These 3D “mini eyes” are organoids (a simplified and miniaturized version of an organ produced in vitro in three dimensions) and were developed using stem cells generated from skin samples donated by patients at Great Ormond Street Hospital for Children (GOSH) . In a healthy human eye, light-sensing cells are found at the back of the eye, within the retina (which is responsible for image processing). In this latest research, the authors of the study were able to solicit these cells, called rod cells, in order to induce them to “organize themselves” in layers that mimic their organization in the retina, thus creating a “mini eye  .

While cochlear implants can help mitigate hearing loss, there are currently no treatments for retinitis pigmentosa (slowly progressive, bilateral degeneration of the retina and retinal pigment epithelium), considered the leading cause of vision loss associated with Cochlear syndrome. Usher. This new work, albeit preliminary, opens up exciting new possibilities for understanding the disease and designing a future treatment that could help countless people retain their vision.

How are scientists using these ‘mini-eyes’ to improve medical treatments?

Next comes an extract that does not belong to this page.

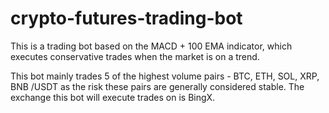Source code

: # crypto-futures-trading-bot
This is a trading bot based on the MACD + 100 EMA indicator, which executes conservative trades when the market is on a trend. 

This bot mainly trades 5 of the highest volume pairs - BTC, ETH, SOL, XRP, BNB /USDT as the risk these pairs are generally considered stable. The exchange this bot will execute trades on is BingX.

Because the mini-eyes were grown using cells donated by patients with and without the genetic ‘defect’ responsible for Usher syndrome, the researchers were able to compare healthy cells with those that will lead to blindness. A clearer understanding of these differences could provide vital clues about what changes occur in the eye before vision begins to deteriorate.

 

“It is difficult to study the tiny, inaccessible nerve cells of a patient’s retina, as they are very intricately and delicately positioned at the back of the eye. Using a small biopsy, we now have the technology that allows the cells to be reprogrammed from stem to retinal, they are also grown in the laboratory so with the same DNA and genetic conditions as our patients,” said first author of the study, Dr. Yeh Chwan Leong, in a press release.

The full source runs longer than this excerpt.